Extracted records
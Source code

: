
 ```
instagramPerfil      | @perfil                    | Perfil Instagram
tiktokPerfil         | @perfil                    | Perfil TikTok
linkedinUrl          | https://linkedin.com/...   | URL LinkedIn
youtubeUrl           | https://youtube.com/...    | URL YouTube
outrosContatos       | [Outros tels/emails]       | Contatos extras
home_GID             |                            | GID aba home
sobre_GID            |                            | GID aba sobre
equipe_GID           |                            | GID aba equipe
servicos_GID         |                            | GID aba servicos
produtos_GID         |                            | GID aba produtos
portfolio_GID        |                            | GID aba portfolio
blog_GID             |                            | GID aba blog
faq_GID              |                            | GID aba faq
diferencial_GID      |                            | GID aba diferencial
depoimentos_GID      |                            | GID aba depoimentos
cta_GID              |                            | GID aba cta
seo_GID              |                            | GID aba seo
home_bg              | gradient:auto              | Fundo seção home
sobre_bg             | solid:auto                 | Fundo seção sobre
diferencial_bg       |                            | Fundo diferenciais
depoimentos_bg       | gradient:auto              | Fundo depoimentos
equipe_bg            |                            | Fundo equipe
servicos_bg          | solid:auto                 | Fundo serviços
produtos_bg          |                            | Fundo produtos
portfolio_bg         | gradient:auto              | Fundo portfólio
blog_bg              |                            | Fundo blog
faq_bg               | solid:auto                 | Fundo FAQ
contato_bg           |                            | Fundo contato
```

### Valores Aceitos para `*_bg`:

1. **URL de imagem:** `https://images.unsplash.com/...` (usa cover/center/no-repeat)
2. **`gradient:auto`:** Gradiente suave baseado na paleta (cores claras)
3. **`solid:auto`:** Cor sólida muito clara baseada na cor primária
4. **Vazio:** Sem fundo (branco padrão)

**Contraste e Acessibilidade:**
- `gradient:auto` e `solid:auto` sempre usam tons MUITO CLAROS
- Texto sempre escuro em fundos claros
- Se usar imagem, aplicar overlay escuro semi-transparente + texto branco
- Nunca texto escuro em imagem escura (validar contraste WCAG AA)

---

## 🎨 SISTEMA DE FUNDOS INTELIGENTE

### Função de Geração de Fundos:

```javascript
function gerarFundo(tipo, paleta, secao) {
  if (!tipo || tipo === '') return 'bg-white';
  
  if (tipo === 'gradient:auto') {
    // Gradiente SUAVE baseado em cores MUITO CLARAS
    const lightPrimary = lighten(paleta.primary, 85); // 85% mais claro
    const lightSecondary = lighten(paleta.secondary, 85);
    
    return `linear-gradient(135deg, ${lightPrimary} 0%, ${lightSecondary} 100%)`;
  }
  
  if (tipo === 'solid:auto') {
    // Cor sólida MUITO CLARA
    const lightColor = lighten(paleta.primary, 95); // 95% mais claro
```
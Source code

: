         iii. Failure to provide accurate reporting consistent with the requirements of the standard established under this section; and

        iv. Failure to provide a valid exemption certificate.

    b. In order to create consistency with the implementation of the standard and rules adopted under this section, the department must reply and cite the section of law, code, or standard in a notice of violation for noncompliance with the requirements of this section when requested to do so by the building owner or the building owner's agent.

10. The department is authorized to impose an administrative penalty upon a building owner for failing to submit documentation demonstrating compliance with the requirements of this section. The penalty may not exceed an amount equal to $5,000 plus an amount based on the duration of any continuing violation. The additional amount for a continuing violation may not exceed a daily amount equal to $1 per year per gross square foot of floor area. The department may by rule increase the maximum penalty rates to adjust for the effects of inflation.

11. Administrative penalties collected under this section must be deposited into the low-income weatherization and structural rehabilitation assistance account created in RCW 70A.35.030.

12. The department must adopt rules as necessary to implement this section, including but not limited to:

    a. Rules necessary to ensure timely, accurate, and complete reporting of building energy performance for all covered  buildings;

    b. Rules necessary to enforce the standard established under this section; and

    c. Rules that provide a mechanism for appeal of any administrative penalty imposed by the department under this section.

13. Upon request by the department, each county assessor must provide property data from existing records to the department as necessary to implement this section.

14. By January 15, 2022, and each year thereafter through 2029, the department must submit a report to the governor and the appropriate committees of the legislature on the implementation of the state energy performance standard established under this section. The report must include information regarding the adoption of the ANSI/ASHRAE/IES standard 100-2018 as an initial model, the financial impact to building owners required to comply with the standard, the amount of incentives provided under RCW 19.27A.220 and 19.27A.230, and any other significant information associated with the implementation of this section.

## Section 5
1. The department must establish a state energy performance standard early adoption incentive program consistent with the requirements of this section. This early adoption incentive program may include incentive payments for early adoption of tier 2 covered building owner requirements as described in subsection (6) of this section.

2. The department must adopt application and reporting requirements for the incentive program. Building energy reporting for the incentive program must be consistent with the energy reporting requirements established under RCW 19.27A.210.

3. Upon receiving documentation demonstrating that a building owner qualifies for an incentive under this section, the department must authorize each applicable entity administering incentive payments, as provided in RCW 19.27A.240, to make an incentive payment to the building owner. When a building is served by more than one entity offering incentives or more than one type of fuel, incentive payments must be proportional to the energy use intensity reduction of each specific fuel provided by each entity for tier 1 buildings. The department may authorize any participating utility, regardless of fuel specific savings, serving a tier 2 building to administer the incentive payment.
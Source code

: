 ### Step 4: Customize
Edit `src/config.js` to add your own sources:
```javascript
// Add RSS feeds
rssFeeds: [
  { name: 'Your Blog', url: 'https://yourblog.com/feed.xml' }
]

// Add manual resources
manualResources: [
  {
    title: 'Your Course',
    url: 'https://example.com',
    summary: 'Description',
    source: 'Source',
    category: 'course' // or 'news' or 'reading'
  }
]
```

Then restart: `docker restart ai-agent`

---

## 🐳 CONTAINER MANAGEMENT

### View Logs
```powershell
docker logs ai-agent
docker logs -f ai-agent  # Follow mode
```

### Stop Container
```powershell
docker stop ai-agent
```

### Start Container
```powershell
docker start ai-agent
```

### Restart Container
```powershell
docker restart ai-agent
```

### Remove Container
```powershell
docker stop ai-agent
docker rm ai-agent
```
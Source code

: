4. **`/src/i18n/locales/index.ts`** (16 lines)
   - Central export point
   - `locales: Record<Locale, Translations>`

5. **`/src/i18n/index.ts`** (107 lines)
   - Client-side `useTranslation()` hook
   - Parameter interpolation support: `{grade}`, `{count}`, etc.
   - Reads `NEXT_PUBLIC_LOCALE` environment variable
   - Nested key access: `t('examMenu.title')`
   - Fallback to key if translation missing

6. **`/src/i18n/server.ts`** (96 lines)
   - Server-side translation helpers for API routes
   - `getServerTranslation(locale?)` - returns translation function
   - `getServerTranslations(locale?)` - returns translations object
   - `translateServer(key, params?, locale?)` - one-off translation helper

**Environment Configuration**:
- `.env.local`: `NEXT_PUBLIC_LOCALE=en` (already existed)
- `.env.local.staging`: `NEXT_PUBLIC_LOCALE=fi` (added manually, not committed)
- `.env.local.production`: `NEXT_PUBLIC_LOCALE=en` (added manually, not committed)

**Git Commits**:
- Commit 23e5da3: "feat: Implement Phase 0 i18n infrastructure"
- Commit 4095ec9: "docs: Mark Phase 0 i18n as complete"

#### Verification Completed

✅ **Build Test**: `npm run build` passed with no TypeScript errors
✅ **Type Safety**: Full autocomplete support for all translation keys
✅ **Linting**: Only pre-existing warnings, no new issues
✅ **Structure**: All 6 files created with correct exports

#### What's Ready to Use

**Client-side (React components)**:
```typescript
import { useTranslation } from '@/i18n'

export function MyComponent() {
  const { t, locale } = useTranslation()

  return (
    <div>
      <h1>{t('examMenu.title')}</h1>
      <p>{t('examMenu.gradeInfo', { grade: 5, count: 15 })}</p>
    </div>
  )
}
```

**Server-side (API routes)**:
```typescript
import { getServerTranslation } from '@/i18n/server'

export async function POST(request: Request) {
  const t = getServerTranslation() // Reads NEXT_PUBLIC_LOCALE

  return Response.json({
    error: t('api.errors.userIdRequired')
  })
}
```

WHAT IS REQUIRED
Could you work out how many lines above contain the string "examMenu"? Only the number should be given.

FINAL ANSWER
3